Implementation is free. Taste is the bottleneck.

I deleted all the repos and rebuilt shareful.ai from scratch in one night with CC Max 20x. Had it live before morning. That is not a flex. It is a datapoint about how dramatically the effort-to-outcome ratio has changed for side projects.

Based on my January 2026 Startmate session on Claude Code and shipping fast, and drawn from projects shipped between late 2025 and early 2026.

Three keystrokes and the swarm spins up

I have a Raycast snippet called "zcc." Three keystrokes expand to my standard Claude Code prompt: "Do extensive research. Make a plan with phases and todos. Use a swarm of subagents and teams." That is how most projects start.

The setup is intentionally low-ceremony. Zed editor, multiple terminals, Claude Code doing the heavy lifting. For personal projects I yolo to main. No staging branches, no review queues. The goal is to reduce the distance between idea and live product to near zero.

The time excuse is gone

308 GitHub repos and counting. Not all of them are winners, but every one tested a different assumption. The constraint has shifted from implementation ability to taste, context, and the willingness to start over.
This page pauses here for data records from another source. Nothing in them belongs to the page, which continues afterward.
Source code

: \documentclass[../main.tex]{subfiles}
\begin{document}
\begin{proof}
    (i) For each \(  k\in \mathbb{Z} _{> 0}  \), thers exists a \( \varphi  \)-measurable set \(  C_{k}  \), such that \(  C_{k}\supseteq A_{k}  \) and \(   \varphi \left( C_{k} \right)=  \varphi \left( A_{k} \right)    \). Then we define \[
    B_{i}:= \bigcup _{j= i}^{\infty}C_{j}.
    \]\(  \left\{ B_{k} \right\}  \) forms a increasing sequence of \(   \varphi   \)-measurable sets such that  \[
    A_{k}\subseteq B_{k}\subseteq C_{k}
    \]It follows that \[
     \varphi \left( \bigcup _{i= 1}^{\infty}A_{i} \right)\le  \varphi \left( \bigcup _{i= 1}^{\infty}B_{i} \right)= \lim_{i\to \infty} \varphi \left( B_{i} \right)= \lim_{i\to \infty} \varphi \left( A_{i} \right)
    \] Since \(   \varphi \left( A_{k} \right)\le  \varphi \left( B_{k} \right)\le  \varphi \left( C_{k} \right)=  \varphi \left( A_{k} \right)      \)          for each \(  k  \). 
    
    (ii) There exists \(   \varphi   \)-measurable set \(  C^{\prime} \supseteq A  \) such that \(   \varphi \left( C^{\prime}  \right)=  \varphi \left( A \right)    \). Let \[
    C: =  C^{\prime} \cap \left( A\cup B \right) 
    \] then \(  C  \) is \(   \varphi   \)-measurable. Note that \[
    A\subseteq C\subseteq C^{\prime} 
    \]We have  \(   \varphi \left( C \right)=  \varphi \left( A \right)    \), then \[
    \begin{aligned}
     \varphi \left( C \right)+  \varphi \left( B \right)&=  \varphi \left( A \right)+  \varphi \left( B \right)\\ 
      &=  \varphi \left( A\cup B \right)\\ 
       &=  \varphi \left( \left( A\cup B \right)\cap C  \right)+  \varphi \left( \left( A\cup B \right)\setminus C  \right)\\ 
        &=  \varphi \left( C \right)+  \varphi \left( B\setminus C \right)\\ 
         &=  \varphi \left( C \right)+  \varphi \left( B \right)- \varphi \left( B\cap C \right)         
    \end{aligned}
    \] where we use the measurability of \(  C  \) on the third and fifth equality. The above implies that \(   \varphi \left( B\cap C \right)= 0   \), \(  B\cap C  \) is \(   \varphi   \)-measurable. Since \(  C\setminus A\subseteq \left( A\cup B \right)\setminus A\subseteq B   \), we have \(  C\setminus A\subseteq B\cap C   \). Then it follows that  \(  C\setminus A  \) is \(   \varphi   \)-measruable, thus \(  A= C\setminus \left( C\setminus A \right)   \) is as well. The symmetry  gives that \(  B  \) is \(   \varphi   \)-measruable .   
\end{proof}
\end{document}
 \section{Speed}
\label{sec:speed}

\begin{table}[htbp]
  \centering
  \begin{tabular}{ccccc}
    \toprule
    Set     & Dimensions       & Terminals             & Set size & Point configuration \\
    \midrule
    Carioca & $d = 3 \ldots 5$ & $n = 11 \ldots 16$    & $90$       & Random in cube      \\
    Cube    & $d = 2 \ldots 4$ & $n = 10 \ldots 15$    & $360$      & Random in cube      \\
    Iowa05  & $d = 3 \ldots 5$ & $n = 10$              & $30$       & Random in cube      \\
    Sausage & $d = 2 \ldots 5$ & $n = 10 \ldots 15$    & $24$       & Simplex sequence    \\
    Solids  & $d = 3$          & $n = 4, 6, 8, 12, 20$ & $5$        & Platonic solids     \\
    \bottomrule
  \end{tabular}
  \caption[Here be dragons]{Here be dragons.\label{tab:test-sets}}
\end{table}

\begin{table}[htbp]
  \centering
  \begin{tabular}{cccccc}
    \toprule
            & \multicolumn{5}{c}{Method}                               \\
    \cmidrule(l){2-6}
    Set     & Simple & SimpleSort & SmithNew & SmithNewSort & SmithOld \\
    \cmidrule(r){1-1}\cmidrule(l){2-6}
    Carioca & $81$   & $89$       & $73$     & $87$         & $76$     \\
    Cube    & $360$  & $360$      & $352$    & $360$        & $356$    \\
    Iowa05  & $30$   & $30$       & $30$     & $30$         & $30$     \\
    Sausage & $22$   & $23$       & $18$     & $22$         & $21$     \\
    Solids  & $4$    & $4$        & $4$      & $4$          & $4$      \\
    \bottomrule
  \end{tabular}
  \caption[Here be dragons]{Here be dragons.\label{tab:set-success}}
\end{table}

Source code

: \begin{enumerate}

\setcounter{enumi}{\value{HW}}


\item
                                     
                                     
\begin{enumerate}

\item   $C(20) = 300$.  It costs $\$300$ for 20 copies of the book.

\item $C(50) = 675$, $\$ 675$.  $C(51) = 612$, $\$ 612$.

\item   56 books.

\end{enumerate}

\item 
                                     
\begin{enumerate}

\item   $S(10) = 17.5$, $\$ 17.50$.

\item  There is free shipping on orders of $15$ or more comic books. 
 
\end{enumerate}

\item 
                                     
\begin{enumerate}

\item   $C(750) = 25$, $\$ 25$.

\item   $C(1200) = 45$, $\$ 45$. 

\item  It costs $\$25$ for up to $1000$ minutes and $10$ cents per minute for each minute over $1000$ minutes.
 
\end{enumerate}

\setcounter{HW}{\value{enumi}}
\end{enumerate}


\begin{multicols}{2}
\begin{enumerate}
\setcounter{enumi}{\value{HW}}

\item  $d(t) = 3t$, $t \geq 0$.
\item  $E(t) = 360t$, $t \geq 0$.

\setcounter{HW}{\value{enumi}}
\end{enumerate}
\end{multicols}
That shift sounds liberating. It is, mostly. But it also means you cannot hide behind "I did not have time to build it." The time excuse is gone. What remains is whether your idea was any good.

Speed without direction is just motion

When building is cheap, the only question is whether what you build feels considered. The tools make shipping trivial. The hard part is deciding what deserves to exist.

I keep coming back to that. The people building the most interesting things right now are not the fastest coders. They are the ones with the clearest sense of what matters.